=== Material for this exercise ===
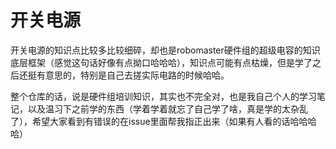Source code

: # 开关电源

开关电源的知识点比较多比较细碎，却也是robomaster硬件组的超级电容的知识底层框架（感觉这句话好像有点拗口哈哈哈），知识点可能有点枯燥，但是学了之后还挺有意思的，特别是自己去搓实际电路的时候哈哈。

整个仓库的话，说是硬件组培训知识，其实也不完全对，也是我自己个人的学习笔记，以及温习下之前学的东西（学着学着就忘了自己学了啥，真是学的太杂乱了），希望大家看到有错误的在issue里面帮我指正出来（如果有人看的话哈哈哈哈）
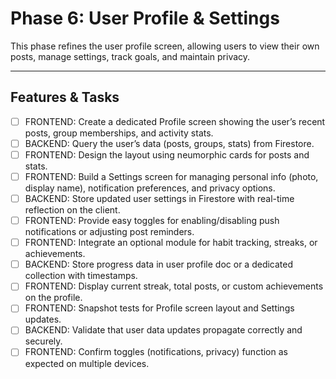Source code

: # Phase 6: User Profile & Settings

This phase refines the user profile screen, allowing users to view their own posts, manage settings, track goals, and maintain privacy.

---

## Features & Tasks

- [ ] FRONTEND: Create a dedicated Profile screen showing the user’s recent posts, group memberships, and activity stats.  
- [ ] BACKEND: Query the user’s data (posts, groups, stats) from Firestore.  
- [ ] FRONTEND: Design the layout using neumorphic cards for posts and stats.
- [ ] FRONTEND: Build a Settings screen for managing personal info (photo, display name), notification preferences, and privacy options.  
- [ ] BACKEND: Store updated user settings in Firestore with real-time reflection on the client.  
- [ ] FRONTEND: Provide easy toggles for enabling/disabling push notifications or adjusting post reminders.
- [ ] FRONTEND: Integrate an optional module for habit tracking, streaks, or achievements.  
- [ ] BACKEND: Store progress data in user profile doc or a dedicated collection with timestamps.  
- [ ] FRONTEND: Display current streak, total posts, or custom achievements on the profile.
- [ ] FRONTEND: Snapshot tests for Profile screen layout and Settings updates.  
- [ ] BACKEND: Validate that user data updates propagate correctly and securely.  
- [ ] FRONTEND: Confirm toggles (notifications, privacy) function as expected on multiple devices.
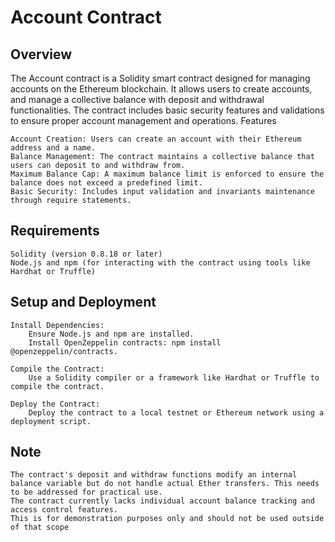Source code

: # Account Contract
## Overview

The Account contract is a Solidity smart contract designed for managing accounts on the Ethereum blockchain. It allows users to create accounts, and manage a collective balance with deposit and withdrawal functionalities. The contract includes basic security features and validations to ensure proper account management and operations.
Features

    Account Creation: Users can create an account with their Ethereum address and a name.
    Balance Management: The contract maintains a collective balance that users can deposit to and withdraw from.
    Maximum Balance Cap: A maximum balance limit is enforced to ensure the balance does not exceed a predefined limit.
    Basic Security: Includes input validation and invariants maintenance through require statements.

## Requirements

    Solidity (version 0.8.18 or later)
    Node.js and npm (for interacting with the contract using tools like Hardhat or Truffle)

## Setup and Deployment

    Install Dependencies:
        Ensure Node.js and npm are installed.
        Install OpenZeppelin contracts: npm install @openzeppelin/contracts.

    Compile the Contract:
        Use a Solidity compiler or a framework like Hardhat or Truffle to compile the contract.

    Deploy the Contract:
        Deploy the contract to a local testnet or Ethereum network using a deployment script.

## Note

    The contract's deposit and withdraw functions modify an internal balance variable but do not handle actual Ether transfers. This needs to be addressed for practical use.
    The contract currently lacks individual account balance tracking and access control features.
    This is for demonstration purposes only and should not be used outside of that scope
===
=== Material for this exercise ===
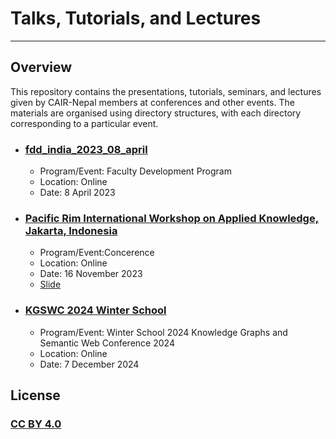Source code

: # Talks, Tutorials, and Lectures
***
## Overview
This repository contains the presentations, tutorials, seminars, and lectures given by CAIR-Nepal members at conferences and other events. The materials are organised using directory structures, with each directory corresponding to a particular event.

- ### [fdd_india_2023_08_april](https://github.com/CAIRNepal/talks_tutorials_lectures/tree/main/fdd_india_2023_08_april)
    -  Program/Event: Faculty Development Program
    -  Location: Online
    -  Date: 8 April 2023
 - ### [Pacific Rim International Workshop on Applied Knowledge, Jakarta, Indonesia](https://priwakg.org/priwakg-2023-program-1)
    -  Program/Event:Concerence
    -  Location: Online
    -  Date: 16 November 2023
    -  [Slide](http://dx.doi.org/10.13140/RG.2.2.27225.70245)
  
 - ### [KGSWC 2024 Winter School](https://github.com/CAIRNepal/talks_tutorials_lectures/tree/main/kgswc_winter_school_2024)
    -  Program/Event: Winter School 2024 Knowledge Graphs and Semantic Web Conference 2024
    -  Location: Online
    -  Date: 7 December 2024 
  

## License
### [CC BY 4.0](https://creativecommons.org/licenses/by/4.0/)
===
- Required action -
Please count the lines of the entries above that include "achievements" and give only the total.

- Task output -
2